A summertime ficelle

A ficelle is a French mini baguette effectively. The word literally means ‘string’ in French. They’re delicious just out of the oven and like proper baguettes go off very quickly!

I have just come home for the summer and all I can think about is my up coming holiday to France so I thought I’d make some ficelles to get me in the mood for my holiday! They go great with soups and salads but are also lovely covered in butter. Don’t worry they’re much easier to make than baguettes because they are smaller and so are easier to handle. This recipe makes about 8 ficelles.

The recipe is as follows:

200g strong white flour

50g wholemeal flour

5g salt

5g yeast

230ml water

1 tsp olive oil

Some semolina and dried thyme for dusting.

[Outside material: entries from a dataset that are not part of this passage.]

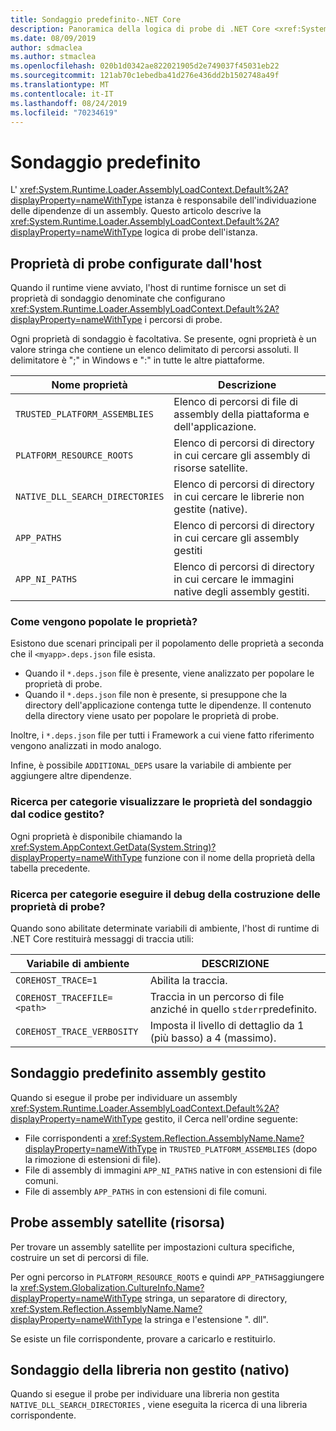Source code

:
 ```yaml
---
title: Sondaggio predefinito-.NET Core
description: Panoramica della logica di probe di .NET Core <xref:System.Runtime.Loader.AssemblyLoadContext.Default%2A?displayProperty=nameWithType> per individuare le dipendenze.
ms.date: 08/09/2019
author: sdmaclea
ms.author: stmaclea
ms.openlocfilehash: 020b1d0342ae822021905d2e749037f45031eb22
ms.sourcegitcommit: 121ab70c1ebedba41d276e436dd2b1502748a49f
ms.translationtype: MT
ms.contentlocale: it-IT
ms.lasthandoff: 08/24/2019
ms.locfileid: "70234619"
---
```

# <a name="default-probing"></a>Sondaggio predefinito

L' <xref:System.Runtime.Loader.AssemblyLoadContext.Default%2A?displayProperty=nameWithType> istanza è responsabile dell'individuazione delle dipendenze di un assembly. Questo articolo descrive la <xref:System.Runtime.Loader.AssemblyLoadContext.Default%2A?displayProperty=nameWithType> logica di probe dell'istanza.

## <a name="host-configured-probing-properties"></a>Proprietà di probe configurate dall'host

Quando il runtime viene avviato, l'host di runtime fornisce un set di proprietà di sondaggio denominate che configurano <xref:System.Runtime.Loader.AssemblyLoadContext.Default%2A?displayProperty=nameWithType> i percorsi di probe.

Ogni proprietà di sondaggio è facoltativa.  Se presente, ogni proprietà è un valore stringa che contiene un elenco delimitato di percorsi assoluti. Il delimitatore è ";" in Windows e ":" in tutte le altre piattaforme.

|Nome proprietà                 |Descrizione  |
|------------------------------|---------|
|`TRUSTED_PLATFORM_ASSEMBLIES`   | Elenco di percorsi di file di assembly della piattaforma e dell'applicazione. |
|`PLATFORM_RESOURCE_ROOTS`       | Elenco di percorsi di directory in cui cercare gli assembly di risorse satellite. |
|`NATIVE_DLL_SEARCH_DIRECTORIES` | Elenco di percorsi di directory in cui cercare le librerie non gestite (native).        |
|`APP_PATHS`                     | Elenco di percorsi di directory in cui cercare gli assembly gestiti |
|`APP_NI_PATHS`                  | Elenco di percorsi di directory in cui cercare le immagini native degli assembly gestiti. |

### <a name="how-are-the-properties-populated"></a>Come vengono popolate le proprietà?

Esistono due scenari principali per il popolamento delle proprietà a seconda che il `<myapp>.deps.json` file esista.

- Quando il `*.deps.json` file è presente, viene analizzato per popolare le proprietà di probe.
- Quando il `*.deps.json` file non è presente, si presuppone che la directory dell'applicazione contenga tutte le dipendenze. Il contenuto della directory viene usato per popolare le proprietà di probe.

Inoltre, i `*.deps.json` file per tutti i Framework a cui viene fatto riferimento vengono analizzati in modo analogo.

Infine, è possibile `ADDITIONAL_DEPS` usare la variabile di ambiente per aggiungere altre dipendenze.

### <a name="how-do-i-see-the-probing-properties-from-managed-code"></a>Ricerca per categorie visualizzare le proprietà del sondaggio dal codice gestito?

Ogni proprietà è disponibile chiamando la <xref:System.AppContext.GetData(System.String)?displayProperty=nameWithType> funzione con il nome della proprietà della tabella precedente.

### <a name="how-do-i-debug-the-probing-properties-construction"></a>Ricerca per categorie eseguire il debug della costruzione delle proprietà di probe?

Quando sono abilitate determinate variabili di ambiente, l'host di runtime di .NET Core restituirà messaggi di traccia utili:

|Variabile di ambiente        |DESCRIZIONE  |
|----------------------------|---------|
|`COREHOST_TRACE=1`          |Abilita la traccia.|
|`COREHOST_TRACEFILE=<path>` |Traccia in un percorso di file anziché in quello `stderr`predefinito.|
|`COREHOST_TRACE_VERBOSITY`  |Imposta il livello di dettaglio da 1 (più basso) a 4 (massimo).|

## <a name="managed-assembly-default-probing"></a>Sondaggio predefinito assembly gestito

Quando si esegue il probe per individuare un assembly <xref:System.Runtime.Loader.AssemblyLoadContext.Default%2A?displayProperty=nameWithType> gestito, il Cerca nell'ordine seguente:
- File corrispondenti a <xref:System.Reflection.AssemblyName.Name?displayProperty=nameWithType> in `TRUSTED_PLATFORM_ASSEMBLIES` (dopo la rimozione di estensioni di file).
- File di assembly di immagini `APP_NI_PATHS` native in con estensioni di file comuni.
- File di assembly `APP_PATHS` in con estensioni di file comuni.

## <a name="satellite-resource-assembly-probing"></a>Probe assembly satellite (risorsa)

Per trovare un assembly satellite per impostazioni cultura specifiche, costruire un set di percorsi di file.

Per ogni percorso in `PLATFORM_RESOURCE_ROOTS` e quindi `APP_PATHS`aggiungere la <xref:System.Globalization.CultureInfo.Name?displayProperty=nameWithType> stringa, un separatore di directory, <xref:System.Reflection.AssemblyName.Name?displayProperty=nameWithType> la stringa e l'estensione ". dll".

Se esiste un file corrispondente, provare a caricarlo e restituirlo.

## <a name="unmanaged-native-library-probing"></a>Sondaggio della libreria non gestito (nativo)

Quando si esegue il probe per individuare una libreria non gestita `NATIVE_DLL_SEARCH_DIRECTORIES` , viene eseguita la ricerca di una libreria corrispondente.

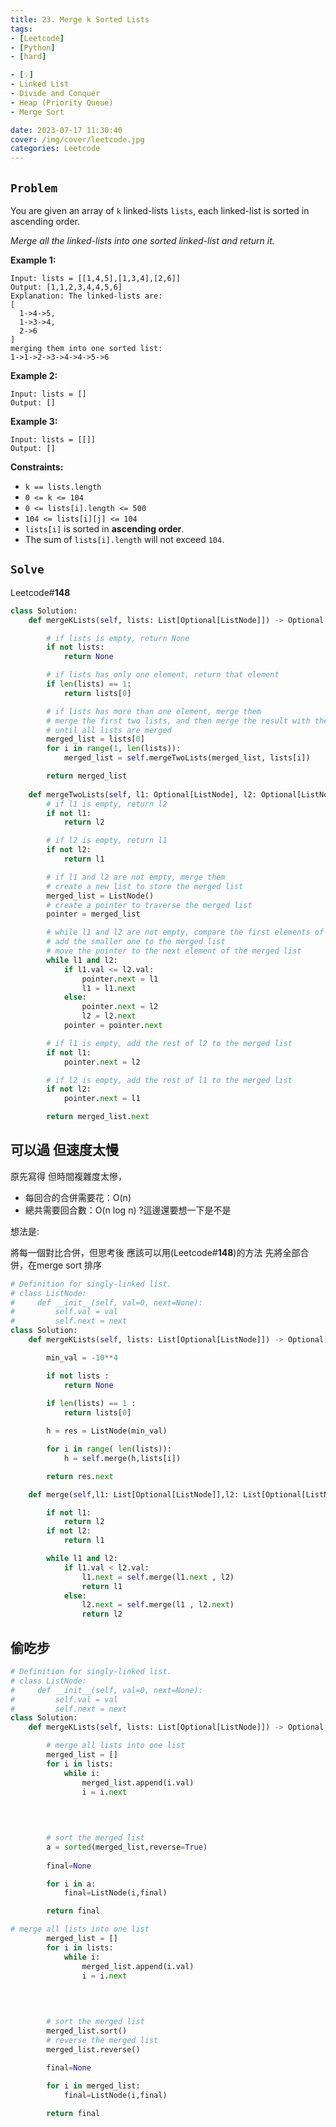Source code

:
 ```yaml
---
title: 23. Merge k Sorted Lists
tags:
- [Leetcode]
- [Python]
- [hard]

- [💡]
- Linked List
- Divide and Conquer
- Heap (Priority Queue)
- Merge Sort

date: 2023-07-17 11:30:40
cover: /img/cover/leetcode.jpg
categories: Leetcode
---
```


## `Problem`

You are given an array of `k` linked-lists `lists`, each linked-list is sorted in ascending order.

*Merge all the linked-lists into one sorted linked-list and return it.*

**Example 1:**

```
Input: lists = [[1,4,5],[1,3,4],[2,6]]
Output: [1,1,2,3,4,4,5,6]
Explanation: The linked-lists are:
[
  1->4->5,
  1->3->4,
  2->6
]
merging them into one sorted list:
1->1->2->3->4->4->5->6

```

**Example 2:**

```
Input: lists = []
Output: []

```

**Example 3:**

```
Input: lists = [[]]
Output: []

```

**Constraints:**

- `k == lists.length`
- `0 <= k <= 104`
- `0 <= lists[i].length <= 500`
- `104 <= lists[i][j] <= 104`
- `lists[i]` is sorted in **ascending order**.
- The sum of `lists[i].length` will not exceed `104`.

## `Solve`

Leetcode#**148**

```python
class Solution:
    def mergeKLists(self, lists: List[Optional[ListNode]]) -> Optional[ListNode]:

        # if lists is empty, return None
        if not lists:
            return None

        # if lists has only one element, return that element
        if len(lists) == 1:
            return lists[0]

        # if lists has more than one element, merge them
        # merge the first two lists, and then merge the result with the third list, and so on
        # until all lists are merged
        merged_list = lists[0]
        for i in range(1, len(lists)):
            merged_list = self.mergeTwoLists(merged_list, lists[i])

        return merged_list
    
    def mergeTwoLists(self, l1: Optional[ListNode], l2: Optional[ListNode]) -> Optional[ListNode]:
        # if l1 is empty, return l2
        if not l1:
            return l2

        # if l2 is empty, return l1
        if not l2:
            return l1

        # if l1 and l2 are not empty, merge them
        # create a new list to store the merged list
        merged_list = ListNode()
        # create a pointer to traverse the merged list
        pointer = merged_list

        # while l1 and l2 are not empty, compare the first elements of l1 and l2
        # add the smaller one to the merged list
        # move the pointer to the next element of the merged list
        while l1 and l2:
            if l1.val <= l2.val:
                pointer.next = l1
                l1 = l1.next
            else:
                pointer.next = l2
                l2 = l2.next
            pointer = pointer.next

        # if l1 is empty, add the rest of l2 to the merged list
        if not l1:
            pointer.next = l2

        # if l2 is empty, add the rest of l1 to the merged list
        if not l2:
            pointer.next = l1

        return merged_list.next
```

## 可以過 但速度太慢

原先寫得
但時間複雜度太慘， 

- 每回合的合併需要花：O(n)
- 總共需要回合數：O(n log n)  ?這邊還要想一下是不是

想法是:

將每一個對比合併，但思考後 應該可以用(Leetcode#**148**)的方法
先將全部合併，在merge sort 排序

```python
# Definition for singly-linked list.
# class ListNode:
#     def __init__(self, val=0, next=None):
#         self.val = val
#         self.next = next
class Solution:
    def mergeKLists(self, lists: List[Optional[ListNode]]) -> Optional[ListNode]:

        min_val = -10**4

        if not lists :
            return None
        
        if len(lists) == 1 :
            return lists[0]

        h = res = ListNode(min_val)

        for i in range( len(lists)):
            h = self.merge(h,lists[i])

        return res.next

    def merge(self,l1: List[Optional[ListNode]],l2: List[Optional[ListNode]]):

        if not l1:
            return l2
        if not l2:
            return l1

        while l1 and l2:
            if l1.val < l2.val:
                l1.next = self.merge(l1.next , l2)
                return l1
            else:
                l2.next = self.merge(l1 , l2.next)
                return l2
```

## 偷吃步

```python
# Definition for singly-linked list.
# class ListNode:
#     def __init__(self, val=0, next=None):
#         self.val = val
#         self.next = next
class Solution:
    def mergeKLists(self, lists: List[Optional[ListNode]]) -> Optional[ListNode]:

        # merge all lists into one list
        merged_list = []
        for i in lists:
            while i:
                merged_list.append(i.val)
                i = i.next

           
                
                
        # sort the merged list
        a = sorted(merged_list,reverse=True)
        
        final=None

        for i in a:
            final=ListNode(i,final)

        return final
```

```python
# merge all lists into one list
        merged_list = []
        for i in lists:
            while i:
                merged_list.append(i.val)
                i = i.next

           
                
                
        # sort the merged list
        merged_list.sort()
        # reverse the merged list
        merged_list.reverse()
        
        final=None

        for i in merged_list:
            final=ListNode(i,final)

        return final
```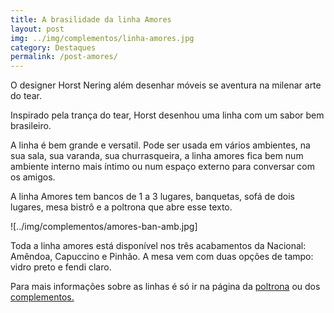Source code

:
 ```yaml
---
title: A brasilidade da linha Amores
layout: post
img: ../img/complementos/linha-amores.jpg
category: Destaques
permalink: /post-amores/
---
```


O designer Horst Nering além desenhar móveis se aventura na milenar arte do tear.

Inspirado pela trança do tear, Horst desenhou uma linha com um sabor bem brasileiro. 

A linha é bem grande e versatil. Pode ser usada em vários ambientes, na sua sala, sua varanda, sua churrasqueira, a linha amores fica bem num ambiente interno mais íntimo ou num espaço externo para conversar com os amigos.

A linha Amores tem bancos de 1 a 3 lugares, banquetas, sofá de dois lugares, mesa bistrô e a poltrona que abre esse texto.

![../img/complementos/amores-ban-amb.jpg]

Toda a linha amores está disponível nos três acabamentos da Nacional: Amêndoa, Capuccino e Pinhão. A mesa vem com duas opções de tampo: vidro preto e fendi claro.

Para mais informações sobre as linhas é só ir na página da [poltrona](/poltrona-amores/) ou dos [complementos.](/linha-amores/)
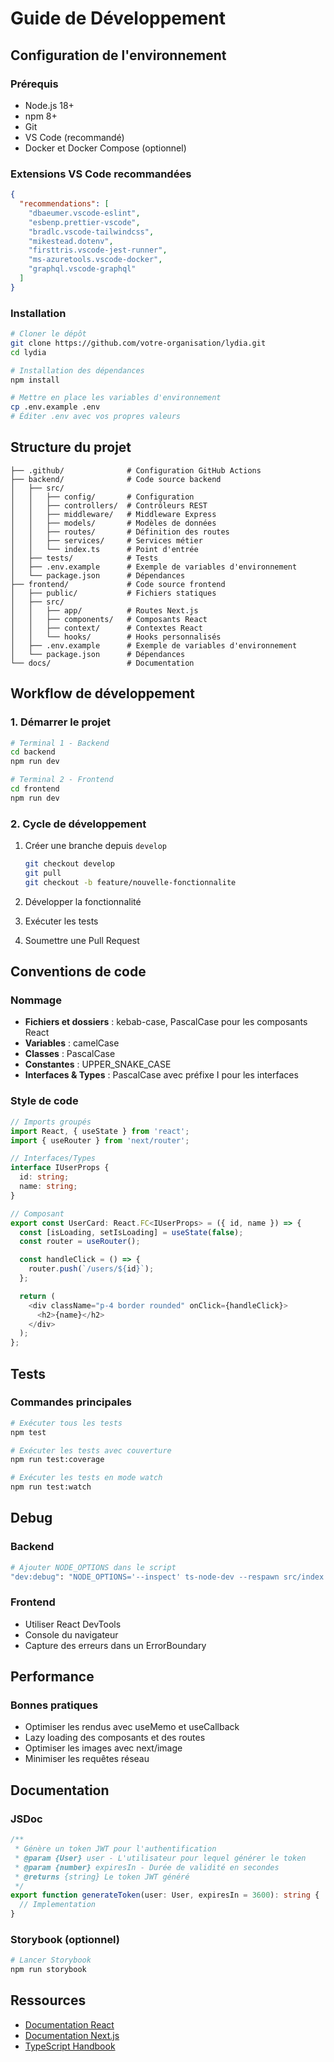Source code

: # Guide de Développement

## Configuration de l'environnement

### Prérequis

- Node.js 18+
- npm 8+
- Git
- VS Code (recommandé)
- Docker et Docker Compose (optionnel)

### Extensions VS Code recommandées

```json
{
  "recommendations": [
    "dbaeumer.vscode-eslint",
    "esbenp.prettier-vscode",
    "bradlc.vscode-tailwindcss",
    "mikestead.dotenv",
    "firsttris.vscode-jest-runner",
    "ms-azuretools.vscode-docker",
    "graphql.vscode-graphql"
  ]
}
```

### Installation

```bash
# Cloner le dépôt
git clone https://github.com/votre-organisation/lydia.git
cd lydia

# Installation des dépendances
npm install

# Mettre en place les variables d'environnement
cp .env.example .env
# Éditer .env avec vos propres valeurs
```

## Structure du projet

```
├── .github/              # Configuration GitHub Actions
├── backend/              # Code source backend
│   ├── src/
│   │   ├── config/       # Configuration
│   │   ├── controllers/  # Contrôleurs REST
│   │   ├── middleware/   # Middleware Express
│   │   ├── models/       # Modèles de données
│   │   ├── routes/       # Définition des routes
│   │   ├── services/     # Services métier
│   │   └── index.ts      # Point d'entrée
│   ├── tests/            # Tests
│   ├── .env.example      # Exemple de variables d'environnement
│   └── package.json      # Dépendances
├── frontend/             # Code source frontend
│   ├── public/           # Fichiers statiques
│   ├── src/
│   │   ├── app/          # Routes Next.js
│   │   ├── components/   # Composants React
│   │   ├── context/      # Contextes React
│   │   └── hooks/        # Hooks personnalisés
│   ├── .env.example      # Exemple de variables d'environnement
│   └── package.json      # Dépendances
└── docs/                 # Documentation
```

## Workflow de développement

### 1. Démarrer le projet

```bash
# Terminal 1 - Backend
cd backend
npm run dev

# Terminal 2 - Frontend
cd frontend
npm run dev
```

### 2. Cycle de développement

1. Créer une branche depuis `develop`
   ```bash
   git checkout develop
   git pull
   git checkout -b feature/nouvelle-fonctionnalite
   ```

2. Développer la fonctionnalité
3. Exécuter les tests
4. Soumettre une Pull Request

## Conventions de code

### Nommage

- **Fichiers et dossiers** : kebab-case, PascalCase pour les composants React
- **Variables** : camelCase
- **Classes** : PascalCase
- **Constantes** : UPPER_SNAKE_CASE
- **Interfaces & Types** : PascalCase avec préfixe I pour les interfaces

### Style de code

```typescript
// Imports groupés
import React, { useState } from 'react';
import { useRouter } from 'next/router';

// Interfaces/Types
interface IUserProps {
  id: string;
  name: string;
}

// Composant
export const UserCard: React.FC<IUserProps> = ({ id, name }) => {
  const [isLoading, setIsLoading] = useState(false);
  const router = useRouter();

  const handleClick = () => {
    router.push(`/users/${id}`);
  };

  return (
    <div className="p-4 border rounded" onClick={handleClick}>
      <h2>{name}</h2>
    </div>
  );
};
```

## Tests

### Commandes principales

```bash
# Exécuter tous les tests
npm test

# Exécuter les tests avec couverture
npm run test:coverage

# Exécuter les tests en mode watch
npm run test:watch
```

## Debug

### Backend

```bash
# Ajouter NODE_OPTIONS dans le script
"dev:debug": "NODE_OPTIONS='--inspect' ts-node-dev --respawn src/index.ts"
```

### Frontend

- Utiliser React DevTools
- Console du navigateur
- Capture des erreurs dans un ErrorBoundary

## Performance

### Bonnes pratiques

- Optimiser les rendus avec useMemo et useCallback
- Lazy loading des composants et des routes
- Optimiser les images avec next/image
- Minimiser les requêtes réseau

## Documentation

### JSDoc

```typescript
/**
 * Génère un token JWT pour l'authentification
 * @param {User} user - L'utilisateur pour lequel générer le token
 * @param {number} expiresIn - Durée de validité en secondes
 * @returns {string} Le token JWT généré
 */
export function generateToken(user: User, expiresIn = 3600): string {
  // Implementation
}
```

### Storybook (optionnel)

```bash
# Lancer Storybook
npm run storybook
```

## Ressources

- [Documentation React](https://react.dev/)
- [Documentation Next.js](https://nextjs.org/docs)
- [TypeScript Handbook](https://www.typescriptlang.org/docs/handbook/intro.html)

Start by placing the flours, salt and yeast in a bowl. Add the oil and the water. Mix the ingredients together to form a dough. Knead the dough for 10 minutes until it is smooth and elastic. Then place in an oiled bowl to rise for 1 hour. Be warned, the wholemeal flour will make the dough hard to knead at first but keep going!

Carefully handle the dough so that no air comes out and divide into 8 pieces. Roll each piece out to become long strings that are 1 cm wide and about 25cm long.

the dough divided into 8 pieces

the dough divided into 8 pieces

Leave the pieces to prove on baking trays for about 30 minutes. Sprinkle over some semolina and thyme for seasoning and then place in a preheated oven at 230°c for 15 minutes. If you’re not a fan of thyme, oregano or rosemary would also go great with this bread. The bread should be golden on top once out of the oven. Leave to cool on a rack. Enjoy!